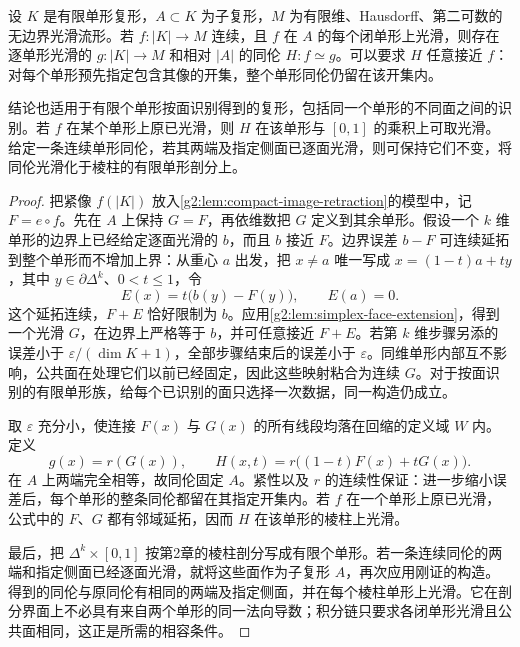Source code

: \begin{lemma}\label{g2:lem:relative-simplex-smoothing}
	设 \(K\) 是有限单形复形，\(A\subset K\) 为子复形，\(M\) 为有限维、Hausdorff、第二可数的无边界光滑流形。若 \(f:|K|\to M\) 连续，且 \(f\) 在 \(A\) 的每个闭单形上光滑，则存在逐单形光滑的 \(g:|K|\to M\) 和相对 \(|A|\) 的同伦 \(H:f\simeq g\)。可以要求 \(H\) 任意接近 \(f\)：对每个单形预先指定包含其像的开集，整个单形同伦仍留在该开集内。

	结论也适用于有限个单形按面识别得到的复形，包括同一个单形的不同面之间的识别。若 \(f\) 在某个单形上原已光滑，则 \(H\) 在该单形与 \([0,1]\) 的乘积上可取光滑。给定一条连续单形同伦，若其两端及指定侧面已逐面光滑，则可保持它们不变，将同伦光滑化于棱柱的有限单形剖分上。
\end{lemma}
\begin{proof}
	把紧像 \(f(|K|)\) 放入\cref{g2:lem:compact-image-retraction}的模型中，记 \(F=e\circ f\)。先在 \(A\) 上保持 \(G=F\)，再依维数把 \(G\) 定义到其余单形。假设一个 \(k\) 维单形的边界上已经给定逐面光滑的 \(b\)，而且 \(b\) 接近 \(F\)。边界误差 \(b-F\) 可连续延拓到整个单形而不增加上界：从重心 \(a\) 出发，把 \(x\ne a\) 唯一写成 \(x=(1-t)a+ty\)，其中 \(y\in\partial\Delta^k\)、\(0<t\leq1\)，令
	\[
		E(x)=t\bigl(b(y)-F(y)\bigr),\qquad E(a)=0.
	\]
	这个延拓连续，\(F+E\) 恰好限制为 \(b\)。应用\cref{g2:lem:simplex-face-extension}，得到一个光滑 \(G\)，在边界上严格等于 \(b\)，并可任意接近 \(F+E\)。若第 \(k\) 维步骤另添的误差小于 \(\varepsilon/(\dim K+1)\)，全部步骤结束后的误差小于 \(\varepsilon\)。同维单形内部互不影响，公共面在处理它们以前已经固定，因此这些映射粘合为连续 \(G\)。对于按面识别的有限单形族，给每个已识别的面只选择一次数据，同一构造仍成立。

	取 \(\varepsilon\) 充分小，使连接 \(F(x)\) 与 \(G(x)\) 的所有线段均落在回缩的定义域 \(W\) 内。定义
	\begin{equation}\label{g2:eq:relative-smoothing-homotopy}
		g(x)=r(G(x)),\qquad H(x,t)=r\bigl((1-t)F(x)+tG(x)\bigr).
	\end{equation}
	在 \(A\) 上两端完全相等，故同伦固定 \(A\)。紧性以及 \(r\) 的连续性保证：进一步缩小误差后，每个单形的整条同伦都留在其指定开集内。若 \(f\) 在一个单形上原已光滑，公式中的 \(F\)、\(G\) 都有邻域延拓，因而 \(H\) 在该单形的棱柱上光滑。

	最后，把 \(\Delta^k\times[0,1]\) 按第2章的棱柱剖分写成有限个单形。若一条连续同伦的两端和指定侧面已经逐面光滑，就将这些面作为子复形 \(A\)，再次应用刚证的构造。得到的同伦与原同伦有相同的两端及指定侧面，并在每个棱柱单形上光滑。它在剖分界面上不必具有来自两个单形的同一法向导数；积分链只要求各闭单形光滑且公共面相同，这正是所需的相容条件。
\end{proof}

__Exercise description__.
Print each line of the material above exactly, with the pictures removed from your copy.

__Answer box__.
Source code

: \begin{lemma}\label{g2:lem:relative-simplex-smoothing}
	设 \(K\) 是有限单形复形，\(A\subset K\) 为子复形，\(M\) 为有限维、Hausdorff、第二可数的无边界光滑流形。若 \(f:|K|\to M\) 连续，且 \(f\) 在 \(A\) 的每个闭单形上光滑，则存在逐单形光滑的 \(g:|K|\to M\) 和相对 \(|A|\) 的同伦 \(H:f\simeq g\)。可以要求 \(H\) 任意接近 \(f\)：对每个单形预先指定包含其像的开集，整个单形同伦仍留在该开集内。

	结论也适用于有限个单形按面识别得到的复形，包括同一个单形的不同面之间的识别。若 \(f\) 在某个单形上原已光滑，则 \(H\) 在该单形与 \([0,1]\) 的乘积上可取光滑。给定一条连续单形同伦，若其两端及指定侧面已逐面光滑，则可保持它们不变，将同伦光滑化于棱柱的有限单形剖分上。
\end{lemma}
\begin{proof}
	把紧像 \(f(|K|)\) 放入\cref{g2:lem:compact-image-retraction}的模型中，记 \(F=e\circ f\)。先在 \(A\) 上保持 \(G=F\)，再依维数把 \(G\) 定义到其余单形。假设一个 \(k\) 维单形的边界上已经给定逐面光滑的 \(b\)，而且 \(b\) 接近 \(F\)。边界误差 \(b-F\) 可连续延拓到整个单形而不增加上界：从重心 \(a\) 出发，把 \(x\ne a\) 唯一写成 \(x=(1-t)a+ty\)，其中 \(y\in\partial\Delta^k\)、\(0<t\leq1\)，令
	\[
		E(x)=t\bigl(b(y)-F(y)\bigr),\qquad E(a)=0.
	\]
	这个延拓连续，\(F+E\) 恰好限制为 \(b\)。应用\cref{g2:lem:simplex-face-extension}，得到一个光滑 \(G\)，在边界上严格等于 \(b\)，并可任意接近 \(F+E\)。若第 \(k\) 维步骤另添的误差小于 \(\varepsilon/(\dim K+1)\)，全部步骤结束后的误差小于 \(\varepsilon\)。同维单形内部互不影响，公共面在处理它们以前已经固定，因此这些映射粘合为连续 \(G\)。对于按面识别的有限单形族，给每个已识别的面只选择一次数据，同一构造仍成立。

	取 \(\varepsilon\) 充分小，使连接 \(F(x)\) 与 \(G(x)\) 的所有线段均落在回缩的定义域 \(W\) 内。定义
	\begin{equation}\label{g2:eq:relative-smoothing-homotopy}
		g(x)=r(G(x)),\qquad H(x,t)=r\bigl((1-t)F(x)+tG(x)\bigr).
	\end{equation}
	在 \(A\) 上两端完全相等，故同伦固定 \(A\)。紧性以及 \(r\) 的连续性保证：进一步缩小误差后，每个单形的整条同伦都留在其指定开集内。若 \(f\) 在一个单形上原已光滑，公式中的 \(F\)、\(G\) 都有邻域延拓，因而 \(H\) 在该单形的棱柱上光滑。

	最后，把 \(\Delta^k\times[0,1]\) 按第2章的棱柱剖分写成有限个单形。若一条连续同伦的两端和指定侧面已经逐面光滑，就将这些面作为子复形 \(A\)，再次应用刚证的构造。得到的同伦与原同伦有相同的两端及指定侧面，并在每个棱柱单形上光滑。它在剖分界面上不必具有来自两个单形的同一法向导数；积分链只要求各闭单形光滑且公共面相同，这正是所需的相容条件。
\end{proof}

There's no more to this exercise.